Pictures are to be left out, but please repeat each record exactly.

(Collected data)
------------------------------------

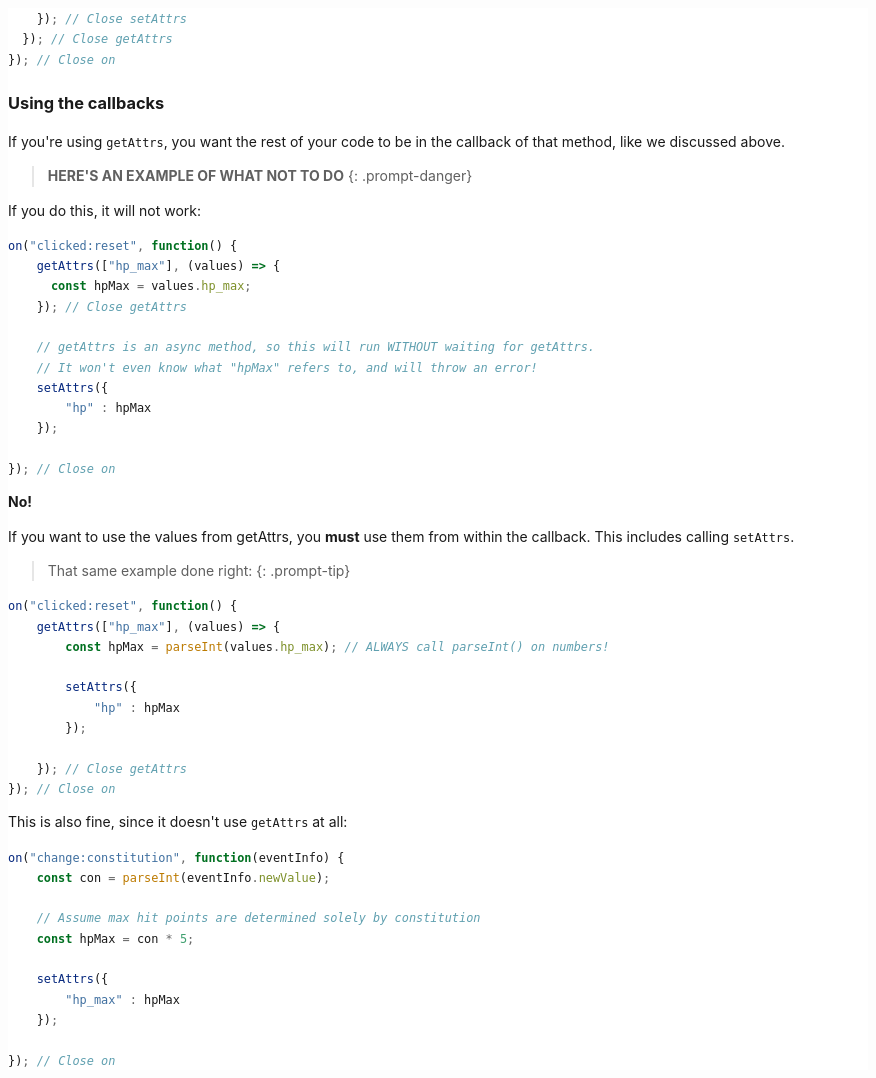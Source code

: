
 ```javascript
    }); // Close setAttrs
  }); // Close getAttrs
}); // Close on
```

### Using the callbacks

If you're using `getAttrs`, you want the rest of your code to be in the callback of that method, like we discussed above.

> **HERE'S AN EXAMPLE OF WHAT NOT TO DO**
{: .prompt-danger}

If you do this, it will not work:

```javascript
on("clicked:reset", function() {
    getAttrs(["hp_max"], (values) => {
      const hpMax = values.hp_max;
    }); // Close getAttrs

    // getAttrs is an async method, so this will run WITHOUT waiting for getAttrs. 
    // It won't even know what "hpMax" refers to, and will throw an error!
    setAttrs({
        "hp" : hpMax
    });

}); // Close on

```

**No!**

If you want to use the values from getAttrs, you **must** use them from within the callback. This includes calling `setAttrs`.

> That same example done right:
{: .prompt-tip}

```javascript
on("clicked:reset", function() {
    getAttrs(["hp_max"], (values) => {
        const hpMax = parseInt(values.hp_max); // ALWAYS call parseInt() on numbers!

        setAttrs({
            "hp" : hpMax
        });

    }); // Close getAttrs
}); // Close on
```

This is also fine, since it doesn't use `getAttrs` at all:

```javascript
on("change:constitution", function(eventInfo) {
    const con = parseInt(eventInfo.newValue);

    // Assume max hit points are determined solely by constitution
    const hpMax = con * 5;

    setAttrs({
        "hp_max" : hpMax
    });

}); // Close on
```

------------------------------------

## Result of this task
Source code

:
 ```javascript
    }); // Close setAttrs
  }); // Close getAttrs
}); // Close on
```

### Using the callbacks

If you're using `getAttrs`, you want the rest of your code to be in the callback of that method, like we discussed above.

> **HERE'S AN EXAMPLE OF WHAT NOT TO DO**
{: .prompt-danger}

If you do this, it will not work:

```javascript
on("clicked:reset", function() {
    getAttrs(["hp_max"], (values) => {
      const hpMax = values.hp_max;
    }); // Close getAttrs

    // getAttrs is an async method, so this will run WITHOUT waiting for getAttrs. 
    // It won't even know what "hpMax" refers to, and will throw an error!
    setAttrs({
        "hp" : hpMax
    });

}); // Close on

```

**No!**

If you want to use the values from getAttrs, you **must** use them from within the callback. This includes calling `setAttrs`.

> That same example done right:
{: .prompt-tip}

```javascript
on("clicked:reset", function() {
    getAttrs(["hp_max"], (values) => {
        const hpMax = parseInt(values.hp_max); // ALWAYS call parseInt() on numbers!

        setAttrs({
            "hp" : hpMax
        });

    }); // Close getAttrs
}); // Close on
```

This is also fine, since it doesn't use `getAttrs` at all:

```javascript
on("change:constitution", function(eventInfo) {
    const con = parseInt(eventInfo.newValue);

    // Assume max hit points are determined solely by constitution
    const hpMax = con * 5;

    setAttrs({
        "hp_max" : hpMax
    });

}); // Close on
```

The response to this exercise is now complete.